Japanese Prison Ships
Readers of PNG Kundu are familiar with the sinking of the Japanese prison ship, Montevideo Maru, on 1 July 1942, and that 20 of the Japanese crew successfully abandoned the ship leaving the prisoners locked below to endure their ghastly fate as seawater flooded in. They might be unaware, however, of what conditions for the Australian prisoners would have been like on other prison ships and what was likely to be their fate if ships reached their destination.

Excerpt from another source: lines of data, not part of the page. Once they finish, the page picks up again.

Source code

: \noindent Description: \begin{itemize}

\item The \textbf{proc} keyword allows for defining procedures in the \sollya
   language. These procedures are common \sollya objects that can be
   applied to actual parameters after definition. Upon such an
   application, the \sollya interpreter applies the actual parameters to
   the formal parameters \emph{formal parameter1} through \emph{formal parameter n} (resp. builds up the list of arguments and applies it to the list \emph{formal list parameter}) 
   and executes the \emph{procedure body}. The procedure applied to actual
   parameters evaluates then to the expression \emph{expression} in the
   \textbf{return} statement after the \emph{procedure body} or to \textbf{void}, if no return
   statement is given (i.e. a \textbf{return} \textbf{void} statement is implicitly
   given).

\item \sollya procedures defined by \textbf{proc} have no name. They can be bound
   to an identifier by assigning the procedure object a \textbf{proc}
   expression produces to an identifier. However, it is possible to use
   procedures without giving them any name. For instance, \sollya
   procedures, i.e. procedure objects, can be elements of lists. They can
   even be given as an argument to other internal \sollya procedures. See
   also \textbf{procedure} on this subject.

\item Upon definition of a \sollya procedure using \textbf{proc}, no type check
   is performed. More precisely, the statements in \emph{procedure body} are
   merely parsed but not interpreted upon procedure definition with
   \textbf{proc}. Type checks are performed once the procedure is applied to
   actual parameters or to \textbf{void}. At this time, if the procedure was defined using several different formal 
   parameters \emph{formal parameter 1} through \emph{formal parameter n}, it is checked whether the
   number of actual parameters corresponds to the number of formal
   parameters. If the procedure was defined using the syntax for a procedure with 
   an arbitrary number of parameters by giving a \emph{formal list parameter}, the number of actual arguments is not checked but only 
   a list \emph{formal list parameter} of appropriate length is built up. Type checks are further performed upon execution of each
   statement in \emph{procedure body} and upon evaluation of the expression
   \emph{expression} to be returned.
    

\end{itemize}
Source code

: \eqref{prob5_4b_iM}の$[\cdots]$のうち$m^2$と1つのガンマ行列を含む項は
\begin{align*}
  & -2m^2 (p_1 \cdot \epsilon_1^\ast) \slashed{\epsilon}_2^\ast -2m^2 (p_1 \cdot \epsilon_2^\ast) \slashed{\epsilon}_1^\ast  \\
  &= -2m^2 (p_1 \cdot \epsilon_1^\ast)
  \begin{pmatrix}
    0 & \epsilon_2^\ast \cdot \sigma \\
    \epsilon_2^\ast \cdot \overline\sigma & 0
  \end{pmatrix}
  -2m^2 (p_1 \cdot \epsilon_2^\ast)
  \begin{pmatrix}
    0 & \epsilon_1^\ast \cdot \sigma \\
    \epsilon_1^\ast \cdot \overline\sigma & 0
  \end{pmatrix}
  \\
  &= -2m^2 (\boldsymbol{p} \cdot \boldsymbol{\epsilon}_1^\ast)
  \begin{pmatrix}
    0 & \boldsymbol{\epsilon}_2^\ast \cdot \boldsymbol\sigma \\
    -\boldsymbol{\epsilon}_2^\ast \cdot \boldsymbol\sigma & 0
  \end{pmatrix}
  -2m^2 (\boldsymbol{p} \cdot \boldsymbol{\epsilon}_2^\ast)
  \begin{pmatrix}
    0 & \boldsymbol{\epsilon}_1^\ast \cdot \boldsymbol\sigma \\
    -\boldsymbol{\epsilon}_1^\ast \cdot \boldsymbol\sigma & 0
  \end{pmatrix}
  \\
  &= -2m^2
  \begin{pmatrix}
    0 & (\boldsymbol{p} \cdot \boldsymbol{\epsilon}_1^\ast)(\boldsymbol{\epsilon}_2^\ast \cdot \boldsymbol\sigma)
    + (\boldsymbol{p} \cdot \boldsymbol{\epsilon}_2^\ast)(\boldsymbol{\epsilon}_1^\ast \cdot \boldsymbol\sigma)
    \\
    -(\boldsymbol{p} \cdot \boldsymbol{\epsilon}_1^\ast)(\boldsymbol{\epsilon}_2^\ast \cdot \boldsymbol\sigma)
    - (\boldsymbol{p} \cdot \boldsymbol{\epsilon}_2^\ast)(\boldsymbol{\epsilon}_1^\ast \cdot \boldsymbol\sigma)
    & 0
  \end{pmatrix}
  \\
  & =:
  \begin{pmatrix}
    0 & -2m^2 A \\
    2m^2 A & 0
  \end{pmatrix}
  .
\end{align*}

Their movement from PNG was part of a systematic attempt by the Japanese to remove all European prisoners from areas they had conquered to places either near to or in Japan itself—from where it would be harder to escape and where their labour might be useful to the Japanese war effort, seeing that millions of Japanese males had been conscripted into their armies.
To give you an example, the Kukai Maru, a prison ship from Singapore, had its holds fitted with a double tier of bunks with each bunk covered with thin straw matting with each prisoner having a six-foot by two-foot space and those on the bottom barely able to sit up with those on the top bunk slightly better off. On this ship, the prisoners were allowed on deck for six hours a day before being locked down, suffering the fearful anxiety that they were doomed if any Allied plane or submarine chanced upon them as there was no indication that the ship carried prisoners.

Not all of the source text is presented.